The bandwidth Δλ depends linearly on the projected size of the X-ray source b which can be considerably reduced through inventive introduction of a collimator bl.

This is shown in the concrete calculation of Δλ using the following numbers which could be valid for typical X-ray optics:

• λ_Kα=1.5418·10⁻¹⁰ m(Cu—Kα radiation)
• d_m=37·10⁻¹⁰ m
• g=2·10⁻⁸
• L=60·10⁻³ m
• F=100·10⁻³ m
• and b₁=0.8·10⁻³ m (see FIG. 5a)
• or b₂=0.04·10⁻³ m (see FIG. 5b)

The results of the calculations are shown in FIGS. 6 and 7.

FIG. 6 shows a diagram of the calculated bandwidth Δλ (in A) of an X-ray mirror A in dependence on the local coordinate I (in m) along the X-ray mirror A with a projected size of the X-ray source b₁ corresponding to the effective focus value F of the X-ray mirror A (see FIG. 5a). The bandwidth Δλ is above 0.5 A for all values of I; for I=0 it is approximately 0.71 A.

FIG. 7 shows a diagram of the calculated bandwidth (in A) of an X-ray mirror A in dependence on the local coordinate I (in m) along the X-ray mirror A with a projected size of the X-ray source b₂ corresponding to the collimator width F_x (see FIG. 5b). The bandwidth Δλ is below 0.036 A for all values of I. For I=0, it is approximately 0.035 A.
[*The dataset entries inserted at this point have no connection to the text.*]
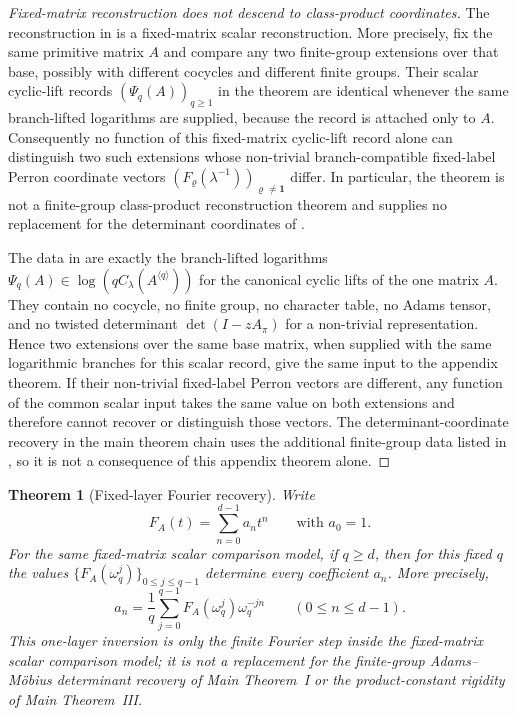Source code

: \documentclass[11pt,a4paper]{amsart}
\theoremstyle{plain}
\newtheorem{theorem}{Theorem}[section]
\theoremstyle{definition}
\theoremstyle{remark}
\begin{document}
\begin{proof}[Fixed-matrix reconstruction does not descend to class-product coordinates]
  The reconstruction in
   is a
  fixed-matrix scalar reconstruction.  More precisely, fix the same primitive
  matrix \(A\) and compare any two finite-group extensions over that base,
  possibly with different cocycles and different finite groups.  Their scalar
  cyclic-lift records \((\Psi_q(A))_{q\ge1}\) in the theorem are identical
  whenever the same branch-lifted logarithms are supplied, because the record
  is attached only to \(A\).  Consequently no function of this fixed-matrix
  cyclic-lift record alone can distinguish two such extensions whose
  non-trivial branch-compatible fixed-label Perron coordinate vectors
  \((F_\varrho(\lambda^{-1}))_{\varrho\ne\mathbf1}\) differ.  In particular,
  the theorem is not a finite-group class-product reconstruction theorem and
  supplies no replacement for the determinant coordinates of
  .

  The data in  are
  exactly the branch-lifted logarithms
  \(\Psi_q(A)\in\log(qC_\lambda(A^{\langle q\rangle}))\) for the canonical
  cyclic lifts of the one matrix \(A\).  They contain no cocycle, no finite
  group, no character table, no Adams tensor, and no twisted determinant
  \(\det(I-zA_\pi)\) for a non-trivial representation.  Hence two extensions
  over the same base matrix, when supplied with the same logarithmic branches
  for this scalar record, give the same input to the appendix theorem.  If
  their non-trivial fixed-label Perron vectors are different, any function of
  the common scalar input takes the same value on both extensions and therefore
  cannot recover or distinguish those vectors.  The determinant-coordinate
  recovery in the main theorem chain uses the additional finite-group data
  listed in , so it is not a
  consequence of this appendix theorem alone.
\end{proof}

\begin{theorem}[Fixed-layer Fourier recovery]
  \label{thm:finite-part-cyclic-lift-single-q-torsion-reconstruction}
  \label{cor:intro-one-layer-reconstruction}
  Write
  \[
    F_A(t)=\sum_{n=0}^{d-1}a_n t^n
    \qquad\text{with } a_0=1.
  \]
  For the same fixed-matrix scalar comparison model, if \(q\ge d\), then
  for this fixed \(q\) the values
  \(\{F_A(\omega_q^j)\}_{0\le j\le q-1}\) determine every coefficient
  \(a_n\). More precisely,
  \[
    a_n=\frac{1}{q}\sum_{j=0}^{q-1}
      F_A(\omega_q^j)\omega_q^{-jn}
    \qquad (0\le n\le d-1).
  \]
  This one-layer inversion is only the finite Fourier step inside the
  fixed-matrix scalar comparison model; it is not a replacement for the
  finite-group Adams--M\"obius determinant recovery of Main Theorem~I or the
  product-constant rigidity of Main Theorem~III.
\end{theorem}
\end{document}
The inventive X-ray optics permits selection of the K_α lines from the emission spectrum of a Cu tube as X-ray source Q, shown in FIG. 8. The diagram shows the relative intensity of the X-radiation emitted by the source Q as function of the wavelength λ. The major part of the radiation is bremsstrahlung radiation with a continuous wavelength distribution and a maximum at approximately 0.7 A. The characteristic emission lines of copper are superposed thereon of which the average values of the K_α and K_β lines are shown in the diagram. The K_α lines generally represent the useful radiation of the X-ray arrangement. The bandwidth Δλ of the X-ray optics of the known prior art according to FIG. 5a at I=0 is approximately Δλ=0.71 A and covers the K_α-lines and K_β lines as well as a considerable amount of bremsstrahlung radiation. The inventive X-ray optics in accordance with FIG. 5b, however, has a bandwidth Δλ at I=0 of approximately 0.035 A which is sufficient for exclusive selection of the K_α lines with only a small bremsstrahlung radiation portion.

Claims

1. An X-ray optical system for X-ray analysis of a sample, the system comprising:

a first graded multi-layer mirror;

an X-ray source for generating X-rays ampingent on said first graded multi-layer mirror, said X-ray source having an extension Qx in an X-direction, perpendicular to a connecting line in a z-direction between said X-ray source and said first graded multi-layer mirror, which is larger than a region of acceptance of said first graded multi-layer mirror in a first focus of said first mirror in said x-direction; and

a first collimator disposed at said first focus between said X-ray source and said first mirror, said first collimator having a first opening in said x-direction corresponding to a region of acceptance of said first mirror, wherein a separation qzA between said first collimator and said X-ray source is given by qzA=Qx/tan αx, with αx being an angle subtended by said first graded multi-layer mirror in said x-direction as seen from said first collimator.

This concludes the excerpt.